Abstract

Since 2005 corporate governance disclosure requirements for Canadian public companies have been set by the Canadian Securities Administrators. The requirements are essentially a system of voluntary compliance with “best practices” but with mandatory disclosure of compliance or explanation of how it complied “in principle.” A company would be compliant if “best practices” were not followed, as long as compensating disclosure was made about the alternative approach taken. In December of 2008 the CSA proposed revisions to their requirements. The proposed new requirements support a so-called “principles approach” to governance, a substantial change from the “best practices” which are used as benchmarks in the 2005 requirements. Our study featured 307 TSX registrants and 148 TSX Venture registrants.
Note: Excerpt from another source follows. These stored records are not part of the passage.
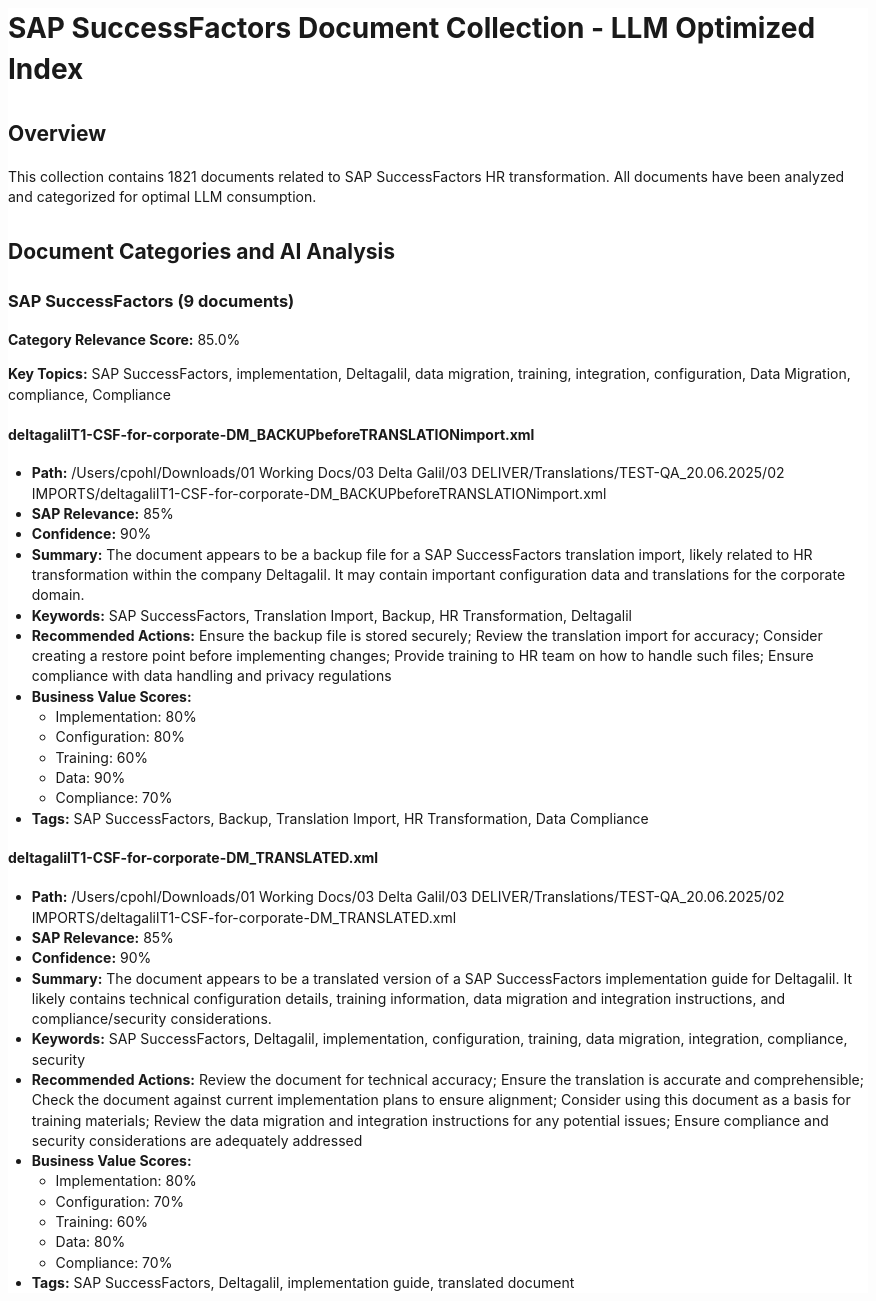 # SAP SuccessFactors Document Collection - LLM Optimized Index

## Overview
This collection contains 1821 documents related to SAP SuccessFactors HR transformation.
All documents have been analyzed and categorized for optimal LLM consumption.

## Document Categories and AI Analysis

### SAP SuccessFactors (9 documents)

**Category Relevance Score:** 85.0%

**Key Topics:** SAP SuccessFactors, implementation, Deltagalil, data migration, training, integration, configuration, Data Migration, compliance, Compliance

#### deltagalilT1-CSF-for-corporate-DM_BACKUPbeforeTRANSLATIONimport.xml
- **Path:** /Users/cpohl/Downloads/01 Working Docs/03 Delta Galil/03 DELIVER/Translations/TEST-QA_20.06.2025/02 IMPORTS/deltagalilT1-CSF-for-corporate-DM_BACKUPbeforeTRANSLATIONimport.xml
- **SAP Relevance:** 85%
- **Confidence:** 90%
- **Summary:** The document appears to be a backup file for a SAP SuccessFactors translation import, likely related to HR transformation within the company Deltagalil. It may contain important configuration data and translations for the corporate domain.
- **Keywords:** SAP SuccessFactors, Translation Import, Backup, HR Transformation, Deltagalil
- **Recommended Actions:** Ensure the backup file is stored securely; Review the translation import for accuracy; Consider creating a restore point before implementing changes; Provide training to HR team on how to handle such files; Ensure compliance with data handling and privacy regulations
- **Business Value Scores:**
  - Implementation: 80%
  - Configuration: 80%
  - Training: 60%
  - Data: 90%
  - Compliance: 70%
- **Tags:** SAP SuccessFactors, Backup, Translation Import, HR Transformation, Data Compliance

#### deltagalilT1-CSF-for-corporate-DM_TRANSLATED.xml
- **Path:** /Users/cpohl/Downloads/01 Working Docs/03 Delta Galil/03 DELIVER/Translations/TEST-QA_20.06.2025/02 IMPORTS/deltagalilT1-CSF-for-corporate-DM_TRANSLATED.xml
- **SAP Relevance:** 85%
- **Confidence:** 90%
- **Summary:** The document appears to be a translated version of a SAP SuccessFactors implementation guide for Deltagalil. It likely contains technical configuration details, training information, data migration and integration instructions, and compliance/security considerations.
- **Keywords:** SAP SuccessFactors, Deltagalil, implementation, configuration, training, data migration, integration, compliance, security
- **Recommended Actions:** Review the document for technical accuracy; Ensure the translation is accurate and comprehensible; Check the document against current implementation plans to ensure alignment; Consider using this document as a basis for training materials; Review the data migration and integration instructions for any potential issues; Ensure compliance and security considerations are adequately addressed
- **Business Value Scores:**
  - Implementation: 80%
  - Configuration: 70%
  - Training: 60%
  - Data: 80%
  - Compliance: 70%
- **Tags:** SAP SuccessFactors, Deltagalil, implementation guide, translated document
We found the non-compliance rate for TSX firms ranged from 11% to 20%, using the lenient test of whether the company ignored the requirement to disclose and explain the company’s approach alternative approach to governance if they did not comply with best practices suggested in the nine areas we reviewed. We did not judge the appropriateness of the alternative approaches taken by firms that complied by making disclosure of differences with best practices, just as would be done under the new proposed “principles” based policy. For TSX Venture companies, non-compliance, in individual non-required areas, ranged from 25% to 84%, are of which are significantly higher than the current TSX rates of non-compliance. Overall, the non-compliance rate should give the investment community, and therefore the CSA, cause to hesitate.